Challenge all principles to innovate continuously – Mr Narkar, Malwa Group
The post-tea session on the second day at the International Conference on Denim began with a presentation from Mr Rajesh Narkar (Product Marketing) at Malwa Group on “Marketing Strategies for Indian Denim Players to Compete”. He joined the denim industry in 1994 and has since not looked back.
The presentation began with very impressive statistics on the global retail structure. He informed that, there is no major country where a leading apparel retailer has over 15% of the market; the world's top ten clothing retailers account for only 16 percent of worldwide garment sales and only specialists like H&M, Zara and Uniqlo, etc are working towards a global footprint.
Within apparel retailing, private label brands are increasing their share versus established brands; direct sourcing still makes up for a very small share and a larger portion, even today, is supplied to global retailers by third parties or full service vendors ( FSV) and finally for most retailers, sourcing isn't a “ hard” full board strategy, yet, he added by saying.
According to Mr Narkar, the industry trends driving change are consumer behavior, which is driving the value chain, collaborative supply chain and ethical sourcing and fair trade. The denim world today would be defined by four main geographic areas – China, India, Turkey and Pakistan.
The main points to drive strategy are 'circle of concern' and 'circle of influence'. Amongst circles of concern are rising raw material costs, FTA agreements, high labour costs, appreciating currency and lack of cohesive textile policy. Within circle of influence what matters is product innovation and quality, cost competitiveness, challenging efficiency models, aggressive marketing and consistency in approach, he said.
His answer to competing was business innovation, partnering effectively across the value chain to gain strategic advantages, innovate continuously across product and manufacturing processes to build competitive advantage, build product and service as differentiators and not input costs, create winning value propositions by being local to global needs, build global capacities and buy into vertical partnerships across supply chain and brands, which build value to the business.

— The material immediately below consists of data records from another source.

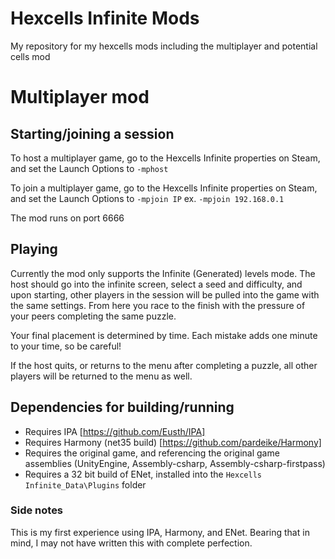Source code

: # Hexcells Infinite Mods
My repository for my hexcells mods including the multiplayer and potential cells mod

# Multiplayer mod
## Starting/joining a session
To host a multiplayer game, go to the Hexcells Infinite properties on Steam, and set the Launch Options to `-mphost`

To join a multiplayer game, go to the Hexcells Infinite properties on Steam, and set the Launch Options to `-mpjoin IP` ex. `-mpjoin 192.168.0.1`

The mod runs on port 6666

## Playing
Currently the mod only supports the Infinite (Generated) levels mode. The host should go into the infinite screen, select a seed and difficulty, and upon starting, other players in the session will be pulled into the game with the same settings. From here you race to the finish with the pressure of your peers completing the same puzzle.

Your final placement is determined by time. Each mistake adds one minute to your time, so be careful!

If the host quits, or returns to the menu after completing a puzzle, all other players will be returned to the menu as well.

## Dependencies for building/running
- Requires IPA [https://github.com/Eusth/IPA]
- Requires Harmony (net35 build) [https://github.com/pardeike/Harmony]
- Requires the original game, and referencing the original game assemblies (UnityEngine, Assembly-csharp, Assembly-csharp-firstpass)
- Requires a 32 bit build of ENet, installed into the `Hexcells Infinite_Data\Plugins` folder

### Side notes
This is my first experience using IPA, Harmony, and ENet. Bearing that in mind, I may not have written this with complete perfection.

Among others he suggested to build design to respond faster and set up globally competitive and collaborative supply chain formats – from fiber to store, utilize our fiber and fabric capabilities to focus on sustainability, invest in human capital and talent management for the future and lastly, challenge all the above principles to continuously innovate and improve quality in terms of product and customer service.
The second presentation of the session was from Mr Navin P Agrawal, Product Head – Karl Mayer (Warp Preparation). He took the delegates through the growth phases of Karl Mayer beginning from 1937 when it set a mechanical workshop, and 10 years later the company started production of tricot machines to the acquisition of warp preparation product ranges of Sucker-Müller, Griffin and Benninger in 2007-08 to celebrating delivery of 100,000th machine from its factory in Obertshausen in 2010.